The WHO report suggests these subsidies and taxes can “create incentives for behaviours associated with improved health outcomes and discourage the consumption of less healthy options.“
Similar, far smaller taxes are on the books in a growing number of local and international jurisdictions.
Berkeley, Calif. was the first U.S. city to pass such a tax. Philadelphia adopted a soda tax earlier this year, though that tax, a cash grab on the part of the city—and one for which the city’s been sued by beverage makers and distributors—was intended to add to the city’s coffers rather than to combat obesity. San Francisco, Boulder, Colo., and several other cities around the U.S. will vote on local soda taxes next month.
Globally, Mexico is one of several countries that has enacted a soda tax.
The regulatory momentum, it seems, is on the side of soda taxes. Why, though?
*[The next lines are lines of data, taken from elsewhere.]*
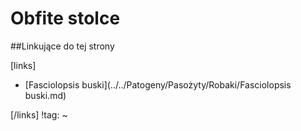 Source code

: # Obfite stolce





##Linkujące do tej strony

[links]

- [Fasciolopsis buski](../../Patogeny/Pasożyty/Robaki/Fasciolopsis buski.md)


[/links]
!tag:
~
A Los Angeles Times piece this week on the new WHO report notes several popular and on-point critiques of soda taxes, including issues of “fairness (consumption taxes are a bigger burden for poor than rich people), freedom (the government shouldn’t interfere with your personal choice of what to drink), trust (officials won’t spend the tax revenue the way they say they will) and economics (small business will be harmed if taxes discourage sales).”
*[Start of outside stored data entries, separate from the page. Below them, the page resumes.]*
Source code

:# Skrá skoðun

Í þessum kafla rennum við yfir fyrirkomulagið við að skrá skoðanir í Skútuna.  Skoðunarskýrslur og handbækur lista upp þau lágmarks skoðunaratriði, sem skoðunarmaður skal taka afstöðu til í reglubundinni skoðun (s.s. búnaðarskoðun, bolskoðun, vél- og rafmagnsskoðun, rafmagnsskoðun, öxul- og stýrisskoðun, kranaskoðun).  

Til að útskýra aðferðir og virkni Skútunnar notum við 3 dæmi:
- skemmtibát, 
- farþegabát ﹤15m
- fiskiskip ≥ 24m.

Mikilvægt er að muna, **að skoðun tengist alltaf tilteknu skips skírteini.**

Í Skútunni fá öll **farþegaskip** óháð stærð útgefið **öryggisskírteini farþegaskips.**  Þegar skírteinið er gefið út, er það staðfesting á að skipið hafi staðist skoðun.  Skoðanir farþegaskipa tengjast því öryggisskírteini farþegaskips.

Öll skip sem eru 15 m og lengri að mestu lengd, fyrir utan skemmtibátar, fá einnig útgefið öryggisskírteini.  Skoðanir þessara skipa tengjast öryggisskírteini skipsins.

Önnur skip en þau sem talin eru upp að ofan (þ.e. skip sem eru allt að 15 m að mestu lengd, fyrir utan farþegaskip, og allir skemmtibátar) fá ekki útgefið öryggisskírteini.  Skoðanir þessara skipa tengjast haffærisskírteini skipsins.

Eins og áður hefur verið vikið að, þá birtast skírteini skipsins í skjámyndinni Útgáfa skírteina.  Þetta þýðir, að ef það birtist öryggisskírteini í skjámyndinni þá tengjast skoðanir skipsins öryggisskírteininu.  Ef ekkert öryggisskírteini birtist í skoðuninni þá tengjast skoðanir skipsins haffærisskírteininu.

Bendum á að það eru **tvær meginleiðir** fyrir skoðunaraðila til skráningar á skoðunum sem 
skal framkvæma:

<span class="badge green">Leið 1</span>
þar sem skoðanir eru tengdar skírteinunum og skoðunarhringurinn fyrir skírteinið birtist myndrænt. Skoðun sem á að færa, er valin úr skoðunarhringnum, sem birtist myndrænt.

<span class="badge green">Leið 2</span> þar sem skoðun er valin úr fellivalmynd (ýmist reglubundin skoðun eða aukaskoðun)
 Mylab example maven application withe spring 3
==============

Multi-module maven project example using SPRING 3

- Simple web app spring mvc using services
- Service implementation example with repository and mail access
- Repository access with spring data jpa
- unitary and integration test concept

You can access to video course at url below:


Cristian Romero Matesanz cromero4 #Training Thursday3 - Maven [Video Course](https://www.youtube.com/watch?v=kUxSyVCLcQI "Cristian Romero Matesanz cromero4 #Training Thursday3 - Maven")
Earlier this year, in an April bulletin, the WHO seemed far less certain of the impact of soda taxes on obesity, arguing that “pricing policies can influence purchasing patterns and have an impact on dietary behaviour,” without claiming that such taxes could or would lessen obesity rates. “Time will tell whether the tax helps to reduce obesity prevalence as well,” the WHO wrote at the time, of Mexico’s tax.
It could be a long time.
One of Mexico’s chief soda tax proponents, Dr. Juan Rivera Dommarco, director of the Mexican Research Centre in Nutrition at the National Institute of Public Health, admitted that soda taxes—even if they work—won’t be impacting eating habits or health anytime soon.
“The results in terms of a real reduction in obesity and increase in healthy consumption habits will not show immediately,” he said.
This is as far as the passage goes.